Well I first tripped over Anzac biscuits in a supermarket (can't remember which one) which was stocking packets of them around about Remembrance Sunday time. A percentage of the proceeds were going to injured servicemen, as I recall. Well, being soldier's daughter, I bought a couple of packets for the charity point of view, hoping they'd be nice. They were more than nice, they're a fabulous accompaniment to a cup of coffee, or chai tea, or even builders' tea. They're the old fashioned HobNob, made before HobNobs were even a twinkle in their creator's eye.
As for why they are called "Anzac Biscuits", well Anzac biscuits have long been associated with the Australian and New Zealand Army Corps (ANZAC) which was established in World War I. It has been claimed the biscuits were sent by wives to soldiers abroad because the ingredients do not spoil easily and the biscuits kept well during naval transportation. So you can see the Forces connection.
It must have been a wonderful moment to receive a parcel from home which contained a package of these wonderfully, munchy, crunchy biscuits. A little bit of heaven in an awful lot of hell.
Now from a current perspective, the speed at which hubby brought the biscuits together and baked them - probably around half an hour at the most - makes them one of the most agreeable "spur of the moment" or "last minute, Mother's on her way" biscuits to make. The end result is certainly worth more than the time they took to make!
So, if you fancy some baking or you're cooking with your kids, give them a history lesson while they are baking and make some Anzac biscuits. Your next cup of tea will thank you.
ANZAC BISCUITS (makes 20)
1. Combine all the dry ingredients except the bicarbonate of soda together in a bowl.
2. Melt the butter in a decent sized pan (it needs room to expand) over a low heat.
3. Add the golden syrup to the butter.
4. Put the bicarbonate of soda into a small cup, add the boiling water and mix.
5. Remove the butter mixture from the heat and allow to cool for 30 secs or so.
6. Pour in the bicarbonate of soda mixture to the butter and watch it froth!
7. Quickly mix all the wet ingredients into the dry ingredients before you lose the froth and stir well until completely mixed.

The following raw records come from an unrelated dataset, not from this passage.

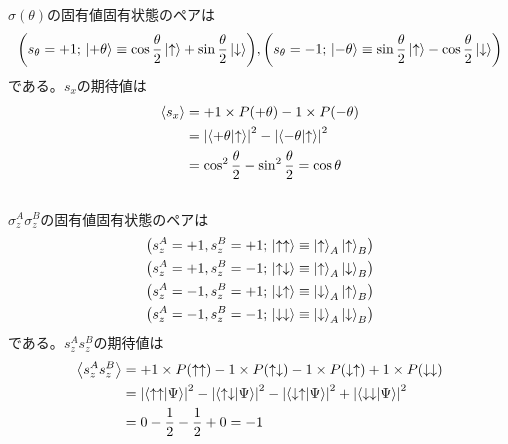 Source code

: \documentclass[../../sp_2019.tex]{subfiles}
\begin{document}
\subsection{}
\(\sigma(\theta)\)の固有値固有状態のペアは
\begin{equation}\begin{aligned}[b]
    \qty(s_\theta = +1;\,\ket{+\theta}\equiv \cos\frac{\theta}{2}\ket{\uparrow}+\sin\frac{\theta}{2}\ket{\downarrow}),
    \qty(s_\theta = -1;\,\ket{-\theta}\equiv \sin\frac{\theta}{2}\ket{\uparrow}-\cos\frac{\theta}{2}\ket{\downarrow})
\end{aligned}\end{equation}
である。\(s_x\)の期待値は
\begin{equation}\begin{aligned}[b]
    \ev{s_x} &= +1\times P(+\theta)-1\times P(-\theta) \\
    &= \abs{\braket{+\theta}{\uparrow}}^2-\abs{\braket{-\theta}{\uparrow}}^2\\
    &= \cos^2\frac{\theta}{2}-\sin^2\frac{\theta}{2} =\cos\theta
\end{aligned}\end{equation}

\subsection{}
\(\sigma_z^A\sigma_z^B\)の固有値固有状態のペアは
\begin{equation}\begin{aligned}[b]
    &\qty(s_z^A = +1,s_z^B = +1;\,\ket{\uparrow\uparrow} \equiv \ket{\uparrow}_A\ket{\uparrow}_B)\\
    &\qty(s_z^A = +1,s_z^B = -1;\,\ket{\uparrow\downarrow} \equiv \ket{\uparrow}_A\ket{\downarrow}_B)\\
    &\qty(s_z^A = -1,s_z^B = +1;\,\ket{\downarrow\uparrow} \equiv \ket{\downarrow}_A\ket{\uparrow}_B)\\
    &\qty(s_z^A = -1,s_z^B = -1;\,\ket{\downarrow\downarrow} \equiv \ket{\downarrow}_A\ket{\downarrow}_B)
\end{aligned}\end{equation}
である。\(s_z^As_z^B\)の期待値は
\begin{equation}\begin{aligned}[b]
    \ev{s_z^As_z^B}
    &= +1\times P(\uparrow\uparrow) -1\times P(\uparrow\downarrow)
        -1\times P(\downarrow\uparrow) +1\times P(\downarrow\downarrow)\\
    &= \abs{\braket{\uparrow\uparrow}{\Psi}}^2 -\abs{\braket{\uparrow\downarrow}{\Psi}}^2
        -\abs{\braket{\downarrow\uparrow}{\Psi}}^2+\abs{\braket{\downarrow\downarrow}{\Psi}}^2\\
    &= 0 -\frac{1}{2} -\frac{1}{2} +0 = -1
\end{aligned}\end{equation}
\end{document}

8. Make a flattened disc out of a spoonful of the mixture and place onto a lined baking sheet. Make sure to leave at least 1" between each disc.
9. Bake in a preheated oven at 180degC/350degF/Gas 4 for 8-10 minutes, watching them like a hawk to make sure they don't burn.
10. Put each biscuit on a cooling rack until absolutely cold.
Calories per portion (1 biscuit) : 118 (wince) - however, they do keep well in an airtight tin! (Reference : Calorie Counter).